- Active: 6 December 1803 (as Vivyan's Company). 1 April 1947 as 93 Field Battery RA and as 93 (Le Cateau) Battery from June 1948.
- Disbanded: 1 April 1984 - Suspended Animation 24 November 2011 - Reformed in 5RA
- Country: UK
- Branch: British Army
- Type: Royal Regiment of Artillery
- Role: Surveillance & Target Acquisition
- Size: Battery
- Motto: 93rdoffoot
- Anniversaries: 6 December - Battery Birthday (as Vivyan's Company) 1 April (93 Battery formation) 26 August - Battle of Le Cateau Anniversary
- Equipment: MAMBA, ASP & LCMR
- Engagements: Copenhagen (1806), Afghanistan (1899), South Africa (1903), Le Cateau (1914), North Africa (1939-40), Burma (1944-45), Malaya (1948), Cyprus (1958-59), Northern Ireland (1970, 1972, 1975 &1977) & Afghanistan (2012-13)
- Decorations: 3 x Victoria Crosses, 2 x Distinguished Service Orders (DSO) 2 x Distinguished Service Medals (DSM), 1 Legion d'Honneur & 1 Croix de Guerre.
- Battle honours: " Le Cateau" (awarded to the Battery, June 1948 for their actions in Malaya)
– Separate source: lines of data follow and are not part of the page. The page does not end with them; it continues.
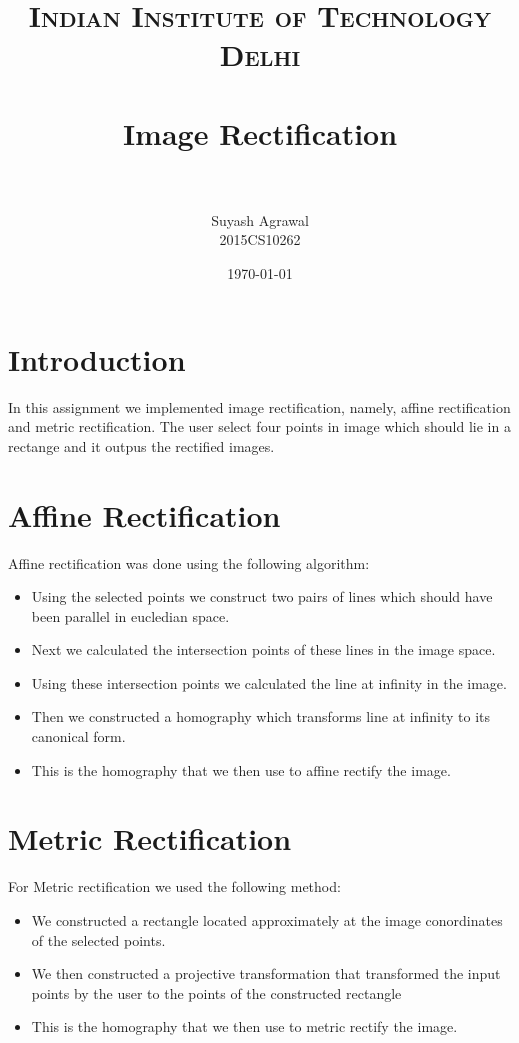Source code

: \documentclass[paper=a4, fontsize=11pt]{scrartcl} %
\title{	
\normalfont \normalsize 
\textsc{Indian Institute of Technology Delhi} \\ [25pt] %
\horrule{0.5pt} \\[0.4cm] %
\huge Image Rectification \\ %
\horrule{2pt} \\[0.5cm] %
}
\author{Suyash Agrawal \\ 2015CS10262} %
\date{\normalsize\today} %
\begin{document}
\maketitle %

\section{Introduction}
In this assignment we implemented image rectification, namely, affine rectification and metric rectification.
The user select four points in image which should lie in a rectange and it outpus the rectified images.

\section{Affine Rectification}
Affine rectification was done using the following algorithm:
\begin{itemize}
    \item Using the selected points we construct two pairs of lines which should have been parallel in eucledian space.
    \item Next we calculated the intersection points of these lines in the image space.
    \item Using these intersection points we calculated the line at infinity in the image.
    \item Then we constructed a homography which transforms line at infinity to its canonical form.
    \item This is the homography that we then use to affine rectify the image. 
\end{itemize}

\section{Metric Rectification}
For Metric rectification we used the following method:
\begin{itemize}
    \item We constructed a rectangle located approximately at the image conordinates of the selected points.
    \item We then constructed a projective transformation that transformed the input points by the user to the
          points of the constructed rectangle
    \item This is the homography that we then use to metric rectify the image.
\end{itemize}
\end{document}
= 93 (Le Cateau) Battery Royal Artillery =

British Army artillery unit

93 (Le Cateau) Battery Royal Artillery is an equipment Battery existing in 5th Regiment Royal Artillery "The Yorkshire Gunners" and is based at Marne Barracks, Catterick, North Yorkshire.The Battery currently operates in a Surveillance and Target Acquisition role.

== History ==

37 Field Battery merged with 47 Field Battery in 1938 to form 37/47 Field Battery RFA. They then spent the early stages of World War II in Sub-Saharan Africa, before travelling to South-East Asia as part of the 1944 Burma Campaign.

On 1 April 1947, 37/47 Field Battery RFA was renamed 93 Field Battery RA in Gunclub Barracks, Kowloon, Hong Kong as part of 25th Field Regiment RA.

24 November 2011, 93 (Le Cateau) Battery re-established as a Battery within 5th Regiment Royal Artillery (The Yorkshire Gunners), based in Marne Barracks, Catterick.

In September 2012 the Battery deployed to Afghanistan on Operation HERRICK 17 as the Theatre Surveillance and Target Acquisition Battery. The Battery were employed in a plethora of key locations within Helmand Province and provided vital ISTAR to the Brigade.